> **EXERCISE BRIEF**
Through to the final line, write out the records below exactly, omitting any images they contain.

*****

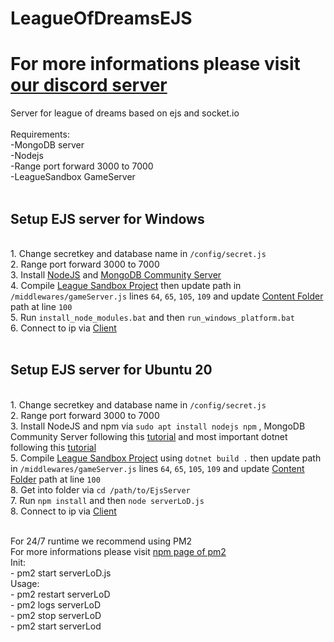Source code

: # LeagueOfDreamsEJS
# For more informations please visit <a href="https://discord.gg/NUDmnGR2ka">our discord server</a>

Server for league of dreams based on ejs and socket.io<br>
<br>
Requirements:<br>
 -MongoDB server<br>
 -Nodejs<br>
 -Range port forward 3000 to 7000<br>
 -LeagueSandbox GameServer<br>
<br>
<h2>Setup EJS server for Windows</h2><br>
1. Change secretkey and database name in <code>/config/secret.js</code><br>
2. Range port forward 3000 to 7000<br>
3. Install <a href="https://nodejs.dev">NodeJS</a> and <a href="https://www.mongodb.com/try/download/community">MongoDB Community Server</a><br>
4. Compile <a href="https://github.com/LeagueSandbox/GameServer">League Sandbox Project</a> then update path in <code>/middlewares/gameServer.js</code> lines <code>64</code>, <code>65</code>, <code>105</code>, <code>109</code> and update <a href="https://github.com/LeagueSandbox/LeagueSandbox-Default">Content Folder</a> path at line <code>100</code><br>
5. Run <code>install_node_modules.bat</code> and then <code>run_windows_platform.bat</code><br>
6. Connect to ip via <a href="https://github.com/Tintarul/LeagueOfDreamsElectron">Client</a><br><br>

<h2>Setup EJS server for Ubuntu 20</h2><br>
1. Change secretkey and database name in <code>/config/secret.js</code><br>
2. Range port forward 3000 to 7000<br>
3. Install NodeJS and npm via <code>sudo apt install nodejs npm</code> , MongoDB Community Server following this <a href="https://www.mongodb.com/docs/manual/tutorial/install-mongodb-on-ubuntu/">tutorial</a> and most important dotnet following this <a href="https://tecadmin.net/how-to-install-net-core-on-ubuntu-20-04/">tutorial</a><br>
5. Compile <a href="https://github.com/LeagueSandbox/GameServer">League Sandbox Project</a> using <code>dotnet build .</code> then update path in <code>/middlewares/gameServer.js</code> lines <code>64</code>, <code>65</code>, <code>105</code>, <code>109</code> and update <a href="https://github.com/LeagueSandbox/LeagueSandbox-Default">Content Folder</a> path at line <code>100</code><br>
8. Get into folder via <code>cd /path/to/EjsServer</code><br>
7. Run <code>npm install</code> and then <code>node serverLoD.js</code><br>
8. Connect to ip via <a href="https://github.com/Tintarul/LeagueOfDreamsElectron">Client</a><br><br>

For 24/7 runtime we recommend using PM2<br>
For more informations please visit <a href="https://www.npmjs.com/package/pm2">npm page of pm2</a><br>
 Init:<br>
     - pm2 start serverLoD.js<br>
 Usage:<br>
     - pm2 restart serverLoD<br>
     - pm2 logs serverLoD<br>
     - pm2 stop serverLoD<br>
     - pm2 start serverLod<br>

*****

> **ANSWER SPACE**
Source code

: # LeagueOfDreamsEJS
# For more informations please visit <a href="https://discord.gg/NUDmnGR2ka">our discord server</a>

Server for league of dreams based on ejs and socket.io<br>
<br>
Requirements:<br>
 -MongoDB server<br>
 -Nodejs<br>
 -Range port forward 3000 to 7000<br>
 -LeagueSandbox GameServer<br>
<br>
<h2>Setup EJS server for Windows</h2><br>
1. Change secretkey and database name in <code>/config/secret.js</code><br>
2. Range port forward 3000 to 7000<br>
3. Install <a href="https://nodejs.dev">NodeJS</a> and <a href="https://www.mongodb.com/try/download/community">MongoDB Community Server</a><br>
4. Compile <a href="https://github.com/LeagueSandbox/GameServer">League Sandbox Project</a> then update path in <code>/middlewares/gameServer.js</code> lines <code>64</code>, <code>65</code>, <code>105</code>, <code>109</code> and update <a href="https://github.com/LeagueSandbox/LeagueSandbox-Default">Content Folder</a> path at line <code>100</code><br>
5. Run <code>install_node_modules.bat</code> and then <code>run_windows_platform.bat</code><br>
6. Connect to ip via <a href="https://github.com/Tintarul/LeagueOfDreamsElectron">Client</a><br><br>

<h2>Setup EJS server for Ubuntu 20</h2><br>
1. Change secretkey and database name in <code>/config/secret.js</code><br>
2. Range port forward 3000 to 7000<br>
3. Install NodeJS and npm via <code>sudo apt install nodejs npm</code> , MongoDB Community Server following this <a href="https://www.mongodb.com/docs/manual/tutorial/install-mongodb-on-ubuntu/">tutorial</a> and most important dotnet following this <a href="https://tecadmin.net/how-to-install-net-core-on-ubuntu-20-04/">tutorial</a><br>
5. Compile <a href="https://github.com/LeagueSandbox/GameServer">League Sandbox Project</a> using <code>dotnet build .</code> then update path in <code>/middlewares/gameServer.js</code> lines <code>64</code>, <code>65</code>, <code>105</code>, <code>109</code> and update <a href="https://github.com/LeagueSandbox/LeagueSandbox-Default">Content Folder</a> path at line <code>100</code><br>
8. Get into folder via <code>cd /path/to/EjsServer</code><br>
7. Run <code>npm install</code> and then <code>node serverLoD.js</code><br>
8. Connect to ip via <a href="https://github.com/Tintarul/LeagueOfDreamsElectron">Client</a><br><br>

For 24/7 runtime we recommend using PM2<br>
For more informations please visit <a href="https://www.npmjs.com/package/pm2">npm page of pm2</a><br>
 Init:<br>
     - pm2 start serverLoD.js<br>
 Usage:<br>
     - pm2 restart serverLoD<br>
     - pm2 logs serverLoD<br>
     - pm2 stop serverLoD<br>
     - pm2 start serverLod<br>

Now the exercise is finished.